Why it matters: Climate change is one of the most pressing challenges of our time, and the tech industry’s innovation could be a powerful tool to stem it.
Flashback: Several years after the Dotcom bust, a number of prominent venture capital firms like Kleiner Perkins, DFJ, and Khosla Ventures bet big on clean tech as the next big thing. Venture capital jumped from about $300 million a year in cleantech investments between 1996 and 2005, to $1.7 billion in 2006, and peaked at $4.3 billion in 2011, according to the NVCA. And while some investors did well and backed successful companies, the spectacular crumblings of companies like Solyndra and Fisker kept a lot of VCs and limited partners away for many years.
Fast forward: The climate crisis has sparked an interest from Silicon Valley and venture capitalists, with influential investors like startup accelerator Y Combinator, Union Square Ventures, and Sequoia Capital getting more serious about investing in potential solutions. This time around, investors tell Axios that there are some fundamental differences:
Broader belief in climate change: The understanding that climate change will have profound consequences for the planet and the people on it is so much more widespread today. “It’s no longer something that will affect our great-grandchildren—it’s affecting us now,” DBL Partners managing partner Nancy Pfund tells Axios.
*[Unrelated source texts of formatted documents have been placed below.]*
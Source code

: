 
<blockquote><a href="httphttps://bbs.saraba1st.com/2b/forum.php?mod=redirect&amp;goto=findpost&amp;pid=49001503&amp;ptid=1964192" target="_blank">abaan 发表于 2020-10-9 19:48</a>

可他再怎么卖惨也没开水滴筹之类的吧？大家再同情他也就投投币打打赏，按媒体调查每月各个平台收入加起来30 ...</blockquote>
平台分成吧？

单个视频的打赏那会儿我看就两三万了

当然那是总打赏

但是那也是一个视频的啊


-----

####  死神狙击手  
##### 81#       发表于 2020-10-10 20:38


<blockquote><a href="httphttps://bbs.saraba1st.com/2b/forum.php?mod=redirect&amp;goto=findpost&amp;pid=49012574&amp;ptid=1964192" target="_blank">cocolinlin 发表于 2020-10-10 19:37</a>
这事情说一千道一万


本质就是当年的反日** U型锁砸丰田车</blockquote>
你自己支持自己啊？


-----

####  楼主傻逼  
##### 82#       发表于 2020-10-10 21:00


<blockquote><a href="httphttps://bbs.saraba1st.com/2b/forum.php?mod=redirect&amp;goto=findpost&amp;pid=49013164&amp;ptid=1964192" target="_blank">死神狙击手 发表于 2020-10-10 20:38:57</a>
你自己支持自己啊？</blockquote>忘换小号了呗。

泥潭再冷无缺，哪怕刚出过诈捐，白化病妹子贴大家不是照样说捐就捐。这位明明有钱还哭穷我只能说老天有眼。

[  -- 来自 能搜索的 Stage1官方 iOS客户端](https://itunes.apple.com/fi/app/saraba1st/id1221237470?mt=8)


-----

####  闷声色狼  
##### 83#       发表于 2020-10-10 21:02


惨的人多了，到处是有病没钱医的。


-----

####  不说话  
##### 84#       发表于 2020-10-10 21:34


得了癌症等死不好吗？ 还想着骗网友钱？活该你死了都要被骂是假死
Stronger capital environment: “It’s no longer just a venture capital game,” says Spring Lane Capital co-founder Rob Day. “One reason the last wave of VC did not turn out really well is because at the end of the day, these are physical asset plays—even software plays are tied to physical assets.” Today, there’s not only capital across all stages of VC, but also other types of investors to fund projects like factories.
Larger scope of investments: Beyond investing in the same areas like renewable energy and batteries, today’s climate tech VCs are looking at agriculture and other food production, eco-friendly transportation, and a wide variety of startups that can have an impact on society’s greenhouse gas emissions. “Nowadays, I’m equally—if not more—excited about our food bucket and that didn’t really exist before,” says Con-gruent Ventures managing partner Josh Posamentier.
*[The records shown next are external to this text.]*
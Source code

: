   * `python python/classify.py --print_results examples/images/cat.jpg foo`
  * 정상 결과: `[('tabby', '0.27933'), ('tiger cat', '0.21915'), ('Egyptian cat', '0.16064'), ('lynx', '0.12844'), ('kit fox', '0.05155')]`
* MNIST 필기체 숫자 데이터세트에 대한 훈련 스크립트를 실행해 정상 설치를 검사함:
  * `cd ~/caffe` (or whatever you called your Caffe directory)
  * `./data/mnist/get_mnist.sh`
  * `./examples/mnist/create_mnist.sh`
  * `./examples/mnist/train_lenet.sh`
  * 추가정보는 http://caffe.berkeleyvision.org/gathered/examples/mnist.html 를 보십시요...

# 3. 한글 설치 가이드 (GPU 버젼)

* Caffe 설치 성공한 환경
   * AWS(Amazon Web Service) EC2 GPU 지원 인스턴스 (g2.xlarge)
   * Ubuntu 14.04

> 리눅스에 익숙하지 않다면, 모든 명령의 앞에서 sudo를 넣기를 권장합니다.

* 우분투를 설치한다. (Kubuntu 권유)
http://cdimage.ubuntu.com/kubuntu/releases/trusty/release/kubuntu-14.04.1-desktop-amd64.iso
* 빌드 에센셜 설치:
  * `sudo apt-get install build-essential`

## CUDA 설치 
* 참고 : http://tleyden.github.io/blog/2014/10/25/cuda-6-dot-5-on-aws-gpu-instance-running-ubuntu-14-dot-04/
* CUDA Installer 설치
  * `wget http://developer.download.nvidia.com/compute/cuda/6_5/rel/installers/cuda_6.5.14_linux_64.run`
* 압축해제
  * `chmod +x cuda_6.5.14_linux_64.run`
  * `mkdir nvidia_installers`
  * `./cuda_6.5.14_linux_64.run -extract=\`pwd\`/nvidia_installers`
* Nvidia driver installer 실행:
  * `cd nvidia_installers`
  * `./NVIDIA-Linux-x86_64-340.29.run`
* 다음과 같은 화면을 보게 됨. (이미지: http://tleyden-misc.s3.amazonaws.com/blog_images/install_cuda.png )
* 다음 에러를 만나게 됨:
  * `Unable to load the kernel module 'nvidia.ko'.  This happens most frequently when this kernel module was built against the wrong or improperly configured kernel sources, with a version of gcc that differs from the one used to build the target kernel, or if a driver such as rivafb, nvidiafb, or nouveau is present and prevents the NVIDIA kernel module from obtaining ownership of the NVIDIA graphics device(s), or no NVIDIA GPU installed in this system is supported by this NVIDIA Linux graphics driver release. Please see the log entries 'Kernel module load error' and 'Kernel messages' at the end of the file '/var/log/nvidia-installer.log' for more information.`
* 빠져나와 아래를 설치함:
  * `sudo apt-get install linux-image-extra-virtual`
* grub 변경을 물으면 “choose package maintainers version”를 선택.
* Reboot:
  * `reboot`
Proven success: Companies like Tesla and OPower that came out of the last boom, along with newer successes have helped legitimize the sector and serve as a counterpoint to the skepticism that followed the cleantech bust.
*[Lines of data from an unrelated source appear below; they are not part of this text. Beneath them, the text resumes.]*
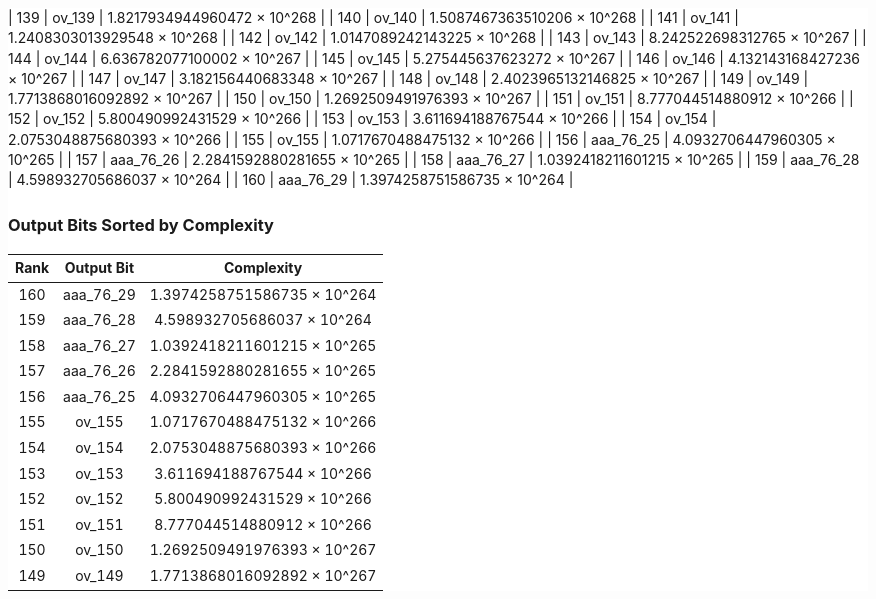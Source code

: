 | 139 | ov_139 | 1.8217934944960472 × 10^268 |
| 140 | ov_140 | 1.5087467363510206 × 10^268 |
| 141 | ov_141 | 1.2408303013929548 × 10^268 |
| 142 | ov_142 | 1.0147089242143225 × 10^268 |
| 143 | ov_143 | 8.242522698312765 × 10^267 |
| 144 | ov_144 | 6.636782077100002 × 10^267 |
| 145 | ov_145 | 5.275445637623272 × 10^267 |
| 146 | ov_146 | 4.132143168427236 × 10^267 |
| 147 | ov_147 | 3.182156440683348 × 10^267 |
| 148 | ov_148 | 2.4023965132146825 × 10^267 |
| 149 | ov_149 | 1.7713868016092892 × 10^267 |
| 150 | ov_150 | 1.2692509491976393 × 10^267 |
| 151 | ov_151 | 8.777044514880912 × 10^266 |
| 152 | ov_152 | 5.800490992431529 × 10^266 |
| 153 | ov_153 | 3.611694188767544 × 10^266 |
| 154 | ov_154 | 2.0753048875680393 × 10^266 |
| 155 | ov_155 | 1.0717670488475132 × 10^266 |
| 156 | aaa_76_25 | 4.0932706447960305 × 10^265 |
| 157 | aaa_76_26 | 2.2841592880281655 × 10^265 |
| 158 | aaa_76_27 | 1.0392418211601215 × 10^265 |
| 159 | aaa_76_28 | 4.598932705686037 × 10^264 |
| 160 | aaa_76_29 | 1.3974258751586735 × 10^264 |

### Output Bits Sorted by Complexity

| Rank | Output Bit | Complexity |
|:----:|:----------:|:----------:|
| 160 | aaa_76_29 | 1.3974258751586735 × 10^264 |
| 159 | aaa_76_28 | 4.598932705686037 × 10^264 |
| 158 | aaa_76_27 | 1.0392418211601215 × 10^265 |
| 157 | aaa_76_26 | 2.2841592880281655 × 10^265 |
| 156 | aaa_76_25 | 4.0932706447960305 × 10^265 |
| 155 | ov_155 | 1.0717670488475132 × 10^266 |
| 154 | ov_154 | 2.0753048875680393 × 10^266 |
| 153 | ov_153 | 3.611694188767544 × 10^266 |
| 152 | ov_152 | 5.800490992431529 × 10^266 |
| 151 | ov_151 | 8.777044514880912 × 10^266 |
| 150 | ov_150 | 1.2692509491976393 × 10^267 |
| 149 | ov_149 | 1.7713868016092892 × 10^267 |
Between the lines: Investors are hoping the industry will avoid one of the biggest mistakes of the last wave: plowing too much money into expensive factories and nascent unproven tech.
“The was too much capital for the state of the opportunities, technologies weren’t quite ready” says G2VP partner Brook Porter, who previously helped lead Kleiner Perkins’ (successful) green investing growth funds.
And advances in core technologies have not only brought down costs, but also made way for startups to innovate with new commercial applications or business models instead of building factories.
Yes, but: Like the rest of venture investing, there are still big risks—and unknowns. For one, while there’s enthusiasm about carbon removal and offsets, some experts are still skeptical, citing the lack of a price on carbon and the need for higher quality offsets. Other investors still worry that big headline-making failures or disappointing returns could once again put limited partners off. And this time, “it would take more than 10 years for them to come back,” warns Posamentier.
Investors are much more hopeful now that their dollars and the entrepreneurs they’re giving them to will move the needle.